The song and dance routine, praising the benefits of toilets and taking on the perils of open defecation are no longer heard in the villages near Bhopal, Madhya Pradesh. The instruments and vocals have gone silent in the past one year, as the evils of open defecation stare silently at the villagers.

In 2014 with the launch of Swachh Bharat Abhiyan, when Prime Minister Narendra Modi called for a nationwide awakening with regard to cleanliness, he stressed on including everyone in this national cleanup drive. This proved to be true for Sanjana Singh, a transgender who gained attention in 2015 when her noble efforts of spreading the message of cleanliness and ending open defecation in Madhya Pradesh were brought to fore. Sanjana, founder of the NGO Mitra Shringaar Samiti, was asked by the Madhya Pradesh government to involve the Kinnar community in spreading the message of sanitation and promote the Swachh Bharat campaign.

My NGO has been doing active work among sexual minorities since 2007. In 2014, we were requested by the Madhya Pradesh state government to become a part of the Swachh Bharat Mission to increase awareness on sanitation in rural areas. I realised the importance of the campaign and said yes. It was also a valid platform for me to prove that transgenders can contribute to the society and not just entertain people, said Sanjana Singh, founder, Mitra Shringaar Samiti.

Her song and dance routine in spreading the message of sanitation was soon loved by the locals.
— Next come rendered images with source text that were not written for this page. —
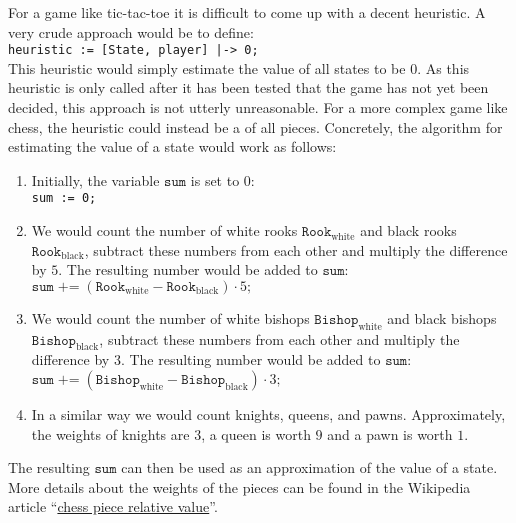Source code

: For a game like tic-tac-toe it is difficult to come up with a decent heuristic.  A very crude approach would be
to define:
\\[0.2cm]
\hspace*{1.3cm}
\texttt{heuristic := [State, player] |-> 0;}
\\[0.2cm]
This heuristic would simply estimate the value of all states to be $0$.  As this heuristic is only called after
it has been tested that the game has not yet been decided, this approach is not utterly unreasonable.  For a more
complex game like chess, the heuristic could instead be a  of all pieces.  Concretely, the
algorithm for estimating the value of a state would work as follows:
\begin{enumerate}
\item Initially, the variable $\texttt{sum}$ is set to $0$:
      \\[0.2cm]
      \hspace*{1.3cm}
      \texttt{sum := 0;}
\item We would count the number of white rooks $\texttt{Rook}_{\mathrm{white}}$ and black rooks $\texttt{Rook}_{\mathrm{black}}$,
      subtract these numbers from each other and multiply the difference by $5$.  
      The resulting number would be added to $\texttt{sum}$:
      \\[0.2cm]
      \hspace*{1.3cm}
      $\texttt{sum} \;\texttt{+=}\; (\texttt{Rook}_{\mathrm{white}} - \texttt{Rook}_{\mathrm{black}}) \cdot 5\texttt{;}$
\item We would count the number of white bishops $\texttt{Bishop}_{\mathrm{white}}$ and black bishops
      $\texttt{Bishop}_{\mathrm{black}}$,
      subtract these numbers from each other and multiply the difference by $3$.  
      The resulting number would be added to $\texttt{sum}$:
      \\[0.2cm]
      \hspace*{1.3cm}
      $\texttt{sum} \;\texttt{+=}\; (\texttt{Bishop}_{\mathrm{white}} - \texttt{Bishop}_{\mathrm{black}}) \cdot 3\texttt{;}$
\item In a similar way we would count knights, queens, and pawns.  Approximately, the weights of
      knights are $3$, a queen is worth $9$ and a pawn is worth $1$.
\end{enumerate}
The resulting $\texttt{sum}$ can then be used as an approximation of the value of a state.
More details about the weights of the pieces can be found in the Wikipedia article 
``\href{https://en.wikipedia.org/wiki/Chess_piece_relative_value}{chess piece relative value}''.



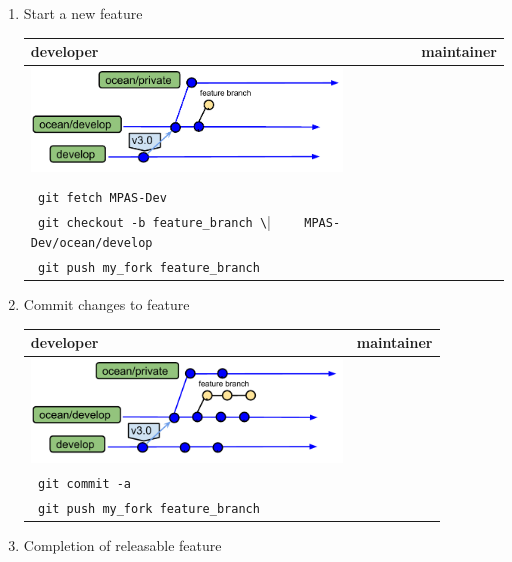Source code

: \documentclass[11pt]{article}
\begin{document}
\begin{enumerate}
\item Start a new feature

 \begin{tabular}[c]{L{3.3in}|L{3.3in}}
developer & maintainer \\
\hline
\includegraphics[width=3.25in]{f/MPASworkflow_1.pdf} \\
\\
\verb| git fetch MPAS-Dev| \\
\verb| git checkout -b feature_branch \|
\verb|    MPAS-Dev/ocean/develop | \\
\verb| git push my_fork feature_branch|  & 
 \end{tabular}
\item Commit changes to feature 

 \begin{tabular}[c]{L{3.3in}|L{3.3in}}
developer & maintainer \\
\hline
\includegraphics[width=3.25in]{f/MPASworkflow_2.pdf} \\
\verb| git commit -a|  \\
\verb| git push my_fork feature_branch|  
 \end{tabular}

\clearpage
\item Completion of releasable feature


\end{enumerate}
\end{document}

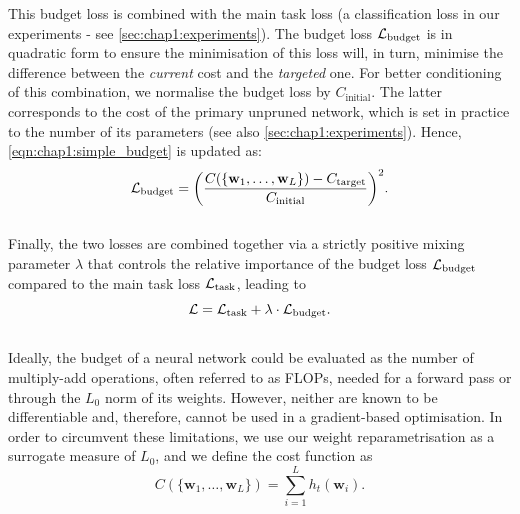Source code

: \noindent This budget loss is combined with the main task loss (a classification
loss in our experiments - see \cref{sec:chap1:experiments}). The budget loss $
{\cal L}_\text{budget}$ is in quadratic form to ensure the minimisation of this
loss will, in turn, minimise the difference between the {\em current} cost and
the {\em targeted} one. For better conditioning of this combination, we
normalise the budget loss by $C_\text{initial}$. The latter corresponds to the
cost of the primary unpruned network, which is set in practice to the number of
its parameters (see also \cref{sec:chap1:experiments}). Hence,
\cref{eqn:chap1:simple_budget} is updated as:\\

\begin{equation}
  \label{eqn:chap1:real_budget}
  {\cal L}_\text{budget} = \biggl( \displaystyle\frac{C(\{\mathbf{w}_1,\dots, \mathbf{w}_L\}) - C_\text{target}}{C_\text{initial}} \biggr)^2.
\end{equation}\\

Finally, the two losses are combined together via a strictly positive mixing
parameter $\lambda$ that  controls the relative importance of  the budget loss
${\cal L}_\text{budget}$ compared to the main task loss ${\cal L}_\text{task}$,
leading to\\

\begin{equation}
  \label{eqn:chap1:globalloss}
   {\cal L} =  {\cal L}_\text{task} + \lambda \cdot {\cal L}_\text{budget}.
\end{equation} \\

Ideally, the budget of a neural network could be evaluated as the number of
multiply-add operations, often referred to as \ac{FLOPs}, needed for a forward
pass or through the $L_0$ norm of its weights. However, neither are known to
be differentiable and, therefore, cannot be used in a gradient-based
optimisation. In order to circumvent these limitations, we use our weight
reparametrisation as a surrogate measure of $L_0$, and we define the cost
function as \\

\begin{equation}
  \label{eqn:chap1:cost_function}
  C(\{\mathbf{w}_1,\dots, \mathbf{w}_L\}) = \displaystyle \sum_{i=1}^{L} h_t(\mathbf{w}_i). 
\end{equation} \\


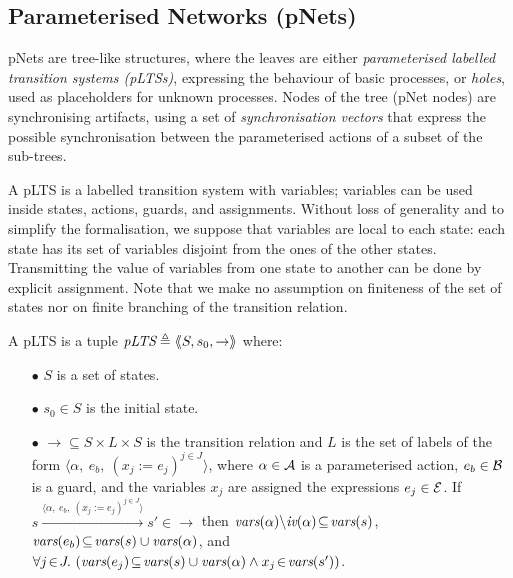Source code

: \documentclass{lncs/llncs}
\newcommand{\LUDO}[1]{\textcolor{darkgreen}{#1}}
\begin{document}
\subsection*{Parameterised Networks (pNets)}
\label{section:pnets}

pNets are tree-like structures, where the leaves are either
\emph{parameterised labelled transition systems (pLTSs)}, expressing the
behaviour of basic processes, or \emph{holes}, used as placeholders
for unknown processes. 
Nodes of the tree (pNet nodes) are synchronising artifacts, using a
set of \emph{synchronisation vectors} that express the possible
synchronisation between the parameterised actions of a subset of the
sub-trees.



A pLTS is a labelled transition system with variables; variables can be
used inside states, actions, guards, and
assignments. Without loss of generality and to simplify the formalisation, we suppose 
 that variables are local to each 
state: each state has its set of variables disjoint from the ones of the other states. Transmitting the value of
variables from one state to another can be done by explicit assignment. 
Note that we make no assumption on finiteness of the set of states nor
on finite branching of the transition relation.

\begin{definition}[pLTS]
\label{pLTS}
A pLTS is a tuple
$\pLTS\triangleq\mylangle S,s_0, \to\myrangle$ where:
\begin{itemize}
\item[$\bullet$]
$S$ is a set of states.
\item[$\bullet$]
$s_0 \in S$ is the initial state.
\item[$\bullet$] $\to \subseteq S \times L \times S$ is the transition relation and 
$L$ is the set of labels of the form
$\langle \alpha,~e_b,~(x_j\!:= {e}_j)^{j\in J}\rangle$,
where $\alpha \in\mathcal{A}$ is a parameterised action, $e_b \in
\mathcal{B}$ is a guard, and the variables $x_j$ 
are assigned the expressions $e_j\in \mathcal{E}$.
If 
$s \xrightarrow{\langle \alpha,~e_b,~(x_j\!:= {e}_j)^{j\in
		J}\rangle} s'\in \to $ then 
		$\vars(\alpha)\backslash \iv(\alpha)\!\subseteq\! \vars(s)$, 
		$\vars(e_b)\!\subseteq\! \vars(s)\cup\vars(\alpha)$, and
		$\forall j\!\in\! J .\,\left(\vars(e_j)\!\subseteq\! \vars(s)\cup\vars(\alpha)\land 
		x_j\!\in\!\vars(s') \right)$. %
\end{itemize}
\end{definition}
\end{document}
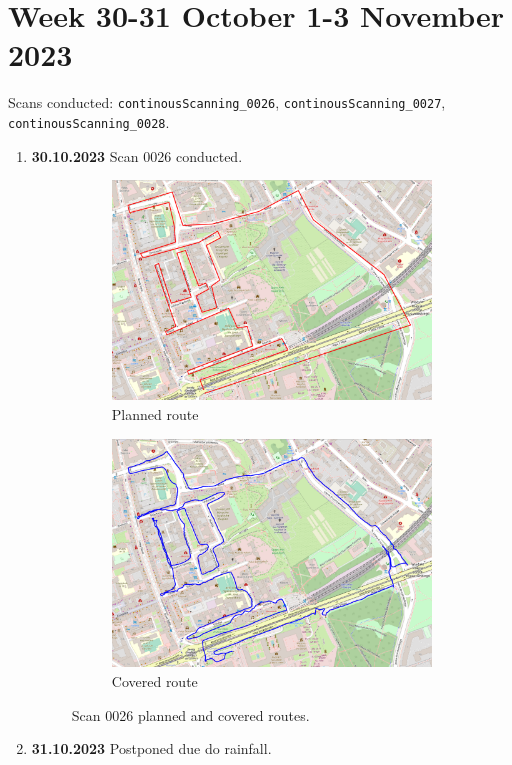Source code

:\documentclass[a4paper,12pt]{article}
\begin{document}
\section{Week 30-31 October 1-3 November 2023}
Scans conducted: \verb|continousScanning_0026|, \verb|continousScanning_0027|, \verb|continousScanning_0028|.\\
\begin{enumerate}
	\item \textbf{30.10.2023} Scan 0026 conducted.
	\begin{figure}[H]
		\centering
		\begin{subfigure}{.95\textwidth}
			\centering
			\includegraphics[width=1\linewidth]{route_p26}
			\caption{Planned route}
			\label{fig:a26}
		\end{subfigure}%
		\linebreak
		\begin{subfigure}{.95\textwidth}
			\centering
			\includegraphics[width=1\linewidth]{route_c26}
			\caption{Covered route}
			\label{fig:b26}
		\end{subfigure}
		\caption{Scan 0026 planned and covered routes.}
		\label{fig:fig26}
	\end{figure}
	\item \textbf{31.10.2023} Postponed due do rainfall.
	

\end{enumerate}
\end{document}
Her own village of Naandini, where most of the 131 households lacked toilets, became an open defecation free zone in 2015. Thanks to her efforts, each household constructed a functional toilet. By the end of 2015, another 11 villages had toilets in almost 80% households.

Sanjana Singh's song and dance routine helped create awareness in the village.
Sanjana Singh’s song and dance routine helped create awareness in the village.

It sounds fantastic, but it wasn’t an easy journey to begin with.

The transgender community in India is often seen with suspicion and fear. The villagers were initially reluctant to talk to a transgender but gradually the women in the village started opening up. They shared their grievances of open defecation and were inspired by Sanjana’s campaign to build toilets.

For us, the scenario began to change socially as well. Earlier we were not accepted socially and were confined to our roles of singing and dancing. But when we visited people to spread the message of sanitation, people gradually started opening up to us with their grievances. Women would listen to us and share their troubles of open defecation, something they never did with government authorities. People started respecting us for what we were doing, said Sanjana.

However, a year later, the impetus and enthusiasm with which Sanjana and her co-workers began spreading the cleanliness message seems to have ebbed away. Sanjana claims it all fizzled out due to a lack of funds and communication from the government bodies that were behind the campaign.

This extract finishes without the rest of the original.